## Problem statement:
The word "required" marks the lines to report; pull each of them from the listing.

## Source data:
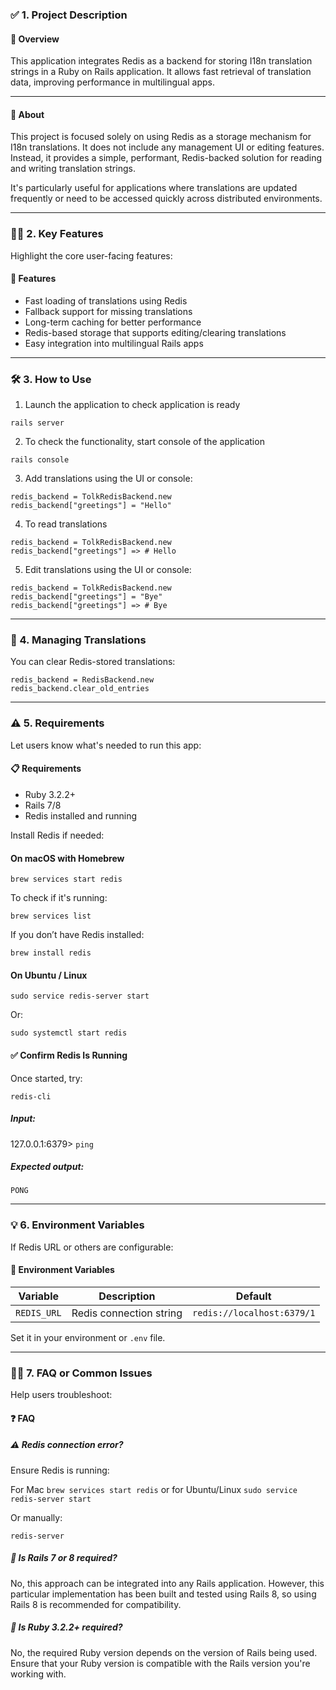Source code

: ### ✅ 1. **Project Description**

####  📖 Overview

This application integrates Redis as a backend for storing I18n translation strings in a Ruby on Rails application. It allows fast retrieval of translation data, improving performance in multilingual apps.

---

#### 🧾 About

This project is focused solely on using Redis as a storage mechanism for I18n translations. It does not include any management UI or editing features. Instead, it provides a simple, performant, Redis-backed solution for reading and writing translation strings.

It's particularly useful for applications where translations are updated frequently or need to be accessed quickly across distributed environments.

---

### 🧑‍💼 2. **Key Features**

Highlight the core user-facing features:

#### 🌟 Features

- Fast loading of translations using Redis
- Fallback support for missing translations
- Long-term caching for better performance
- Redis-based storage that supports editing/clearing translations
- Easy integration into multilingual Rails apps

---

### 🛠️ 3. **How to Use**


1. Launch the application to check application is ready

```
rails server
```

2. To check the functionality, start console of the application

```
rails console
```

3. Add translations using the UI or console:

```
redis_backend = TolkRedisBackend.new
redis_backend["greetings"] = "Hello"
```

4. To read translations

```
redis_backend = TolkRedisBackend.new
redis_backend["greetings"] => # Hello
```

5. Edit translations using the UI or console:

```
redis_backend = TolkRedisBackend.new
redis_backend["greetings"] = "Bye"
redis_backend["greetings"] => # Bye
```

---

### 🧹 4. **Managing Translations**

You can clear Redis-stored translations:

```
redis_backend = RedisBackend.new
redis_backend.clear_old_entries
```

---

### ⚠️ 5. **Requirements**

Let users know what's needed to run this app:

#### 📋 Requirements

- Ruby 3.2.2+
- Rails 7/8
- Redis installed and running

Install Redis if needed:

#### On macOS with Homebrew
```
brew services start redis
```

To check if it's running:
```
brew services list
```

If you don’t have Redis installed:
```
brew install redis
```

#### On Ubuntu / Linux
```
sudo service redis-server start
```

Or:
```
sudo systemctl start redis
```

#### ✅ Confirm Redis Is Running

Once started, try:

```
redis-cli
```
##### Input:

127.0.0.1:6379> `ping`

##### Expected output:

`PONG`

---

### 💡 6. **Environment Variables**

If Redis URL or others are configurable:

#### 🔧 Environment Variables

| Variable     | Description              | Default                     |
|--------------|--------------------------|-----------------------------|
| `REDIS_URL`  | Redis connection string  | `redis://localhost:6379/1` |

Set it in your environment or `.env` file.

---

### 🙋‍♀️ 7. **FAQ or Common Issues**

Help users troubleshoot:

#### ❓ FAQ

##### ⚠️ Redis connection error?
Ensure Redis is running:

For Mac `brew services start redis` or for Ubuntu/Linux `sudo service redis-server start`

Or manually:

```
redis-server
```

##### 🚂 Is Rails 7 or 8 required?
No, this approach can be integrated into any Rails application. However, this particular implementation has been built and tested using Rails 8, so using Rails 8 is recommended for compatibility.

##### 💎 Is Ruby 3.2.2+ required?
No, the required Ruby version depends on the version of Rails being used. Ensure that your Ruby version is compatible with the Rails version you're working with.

## Result below:
##### 🚂 Is Rails 7 or 8 required?
##### 💎 Is Ruby 3.2.2+ required?
No, the required Ruby version depends on the version of Rails being used. Ensure that your Ruby version is compatible with the Rails version you're working with.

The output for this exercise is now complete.